# ACTIVITY
The answer should be one number, the count of lines in the data with "branch".

Records excerpted from a collection:

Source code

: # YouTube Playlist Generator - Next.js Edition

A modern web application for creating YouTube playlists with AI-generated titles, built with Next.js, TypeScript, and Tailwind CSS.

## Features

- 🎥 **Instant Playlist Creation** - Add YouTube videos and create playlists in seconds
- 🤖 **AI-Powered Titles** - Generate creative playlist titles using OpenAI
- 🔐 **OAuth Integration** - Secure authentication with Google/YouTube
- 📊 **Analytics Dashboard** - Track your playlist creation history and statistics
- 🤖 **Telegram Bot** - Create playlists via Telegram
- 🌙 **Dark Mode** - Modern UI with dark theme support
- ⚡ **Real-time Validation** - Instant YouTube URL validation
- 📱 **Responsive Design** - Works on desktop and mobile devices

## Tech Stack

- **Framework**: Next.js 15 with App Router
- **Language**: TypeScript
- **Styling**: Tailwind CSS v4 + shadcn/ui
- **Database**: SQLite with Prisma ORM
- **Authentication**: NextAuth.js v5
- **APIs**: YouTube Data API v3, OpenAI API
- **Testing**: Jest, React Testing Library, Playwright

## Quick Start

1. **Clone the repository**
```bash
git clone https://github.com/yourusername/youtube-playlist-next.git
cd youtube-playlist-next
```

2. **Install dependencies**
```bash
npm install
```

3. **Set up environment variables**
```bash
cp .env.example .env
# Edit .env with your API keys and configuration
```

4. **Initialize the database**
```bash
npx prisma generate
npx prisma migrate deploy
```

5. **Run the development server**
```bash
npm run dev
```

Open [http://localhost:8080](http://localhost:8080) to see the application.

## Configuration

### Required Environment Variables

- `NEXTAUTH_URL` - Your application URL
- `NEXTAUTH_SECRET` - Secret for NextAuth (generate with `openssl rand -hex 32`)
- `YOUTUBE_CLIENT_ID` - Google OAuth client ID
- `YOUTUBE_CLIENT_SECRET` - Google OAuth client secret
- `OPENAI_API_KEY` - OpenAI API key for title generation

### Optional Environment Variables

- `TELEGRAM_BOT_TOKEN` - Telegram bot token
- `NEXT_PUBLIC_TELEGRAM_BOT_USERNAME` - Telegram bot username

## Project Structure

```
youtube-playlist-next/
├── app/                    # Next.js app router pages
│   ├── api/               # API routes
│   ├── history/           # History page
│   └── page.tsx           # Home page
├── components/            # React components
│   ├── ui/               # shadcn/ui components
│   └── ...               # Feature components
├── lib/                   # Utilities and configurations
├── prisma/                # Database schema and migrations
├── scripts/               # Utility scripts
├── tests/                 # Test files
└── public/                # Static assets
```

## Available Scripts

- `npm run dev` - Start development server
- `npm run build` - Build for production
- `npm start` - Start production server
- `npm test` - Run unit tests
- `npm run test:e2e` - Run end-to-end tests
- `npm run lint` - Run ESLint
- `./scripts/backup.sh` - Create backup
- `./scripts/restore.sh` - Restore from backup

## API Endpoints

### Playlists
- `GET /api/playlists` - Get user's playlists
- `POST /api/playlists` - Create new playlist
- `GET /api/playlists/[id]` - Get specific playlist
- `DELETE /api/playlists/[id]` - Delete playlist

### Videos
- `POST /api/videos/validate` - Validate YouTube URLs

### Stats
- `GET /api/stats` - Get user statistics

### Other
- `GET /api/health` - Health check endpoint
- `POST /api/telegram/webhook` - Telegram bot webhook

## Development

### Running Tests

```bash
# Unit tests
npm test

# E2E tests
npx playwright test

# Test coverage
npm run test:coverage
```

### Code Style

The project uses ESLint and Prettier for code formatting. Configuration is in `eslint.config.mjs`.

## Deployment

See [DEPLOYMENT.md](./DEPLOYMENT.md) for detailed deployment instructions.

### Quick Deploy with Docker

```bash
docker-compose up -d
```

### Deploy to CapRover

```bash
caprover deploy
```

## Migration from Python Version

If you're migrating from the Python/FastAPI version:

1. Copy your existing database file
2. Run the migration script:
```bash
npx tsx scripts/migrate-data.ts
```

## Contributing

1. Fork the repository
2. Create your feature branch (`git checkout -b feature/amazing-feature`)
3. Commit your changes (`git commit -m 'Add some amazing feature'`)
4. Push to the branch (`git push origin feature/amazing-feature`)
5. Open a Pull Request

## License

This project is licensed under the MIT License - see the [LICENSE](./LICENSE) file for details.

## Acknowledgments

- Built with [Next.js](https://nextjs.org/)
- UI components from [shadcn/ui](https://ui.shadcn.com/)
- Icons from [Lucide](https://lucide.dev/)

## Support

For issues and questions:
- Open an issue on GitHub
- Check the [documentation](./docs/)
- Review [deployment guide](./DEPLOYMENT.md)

# WRITTEN RESPONSE
2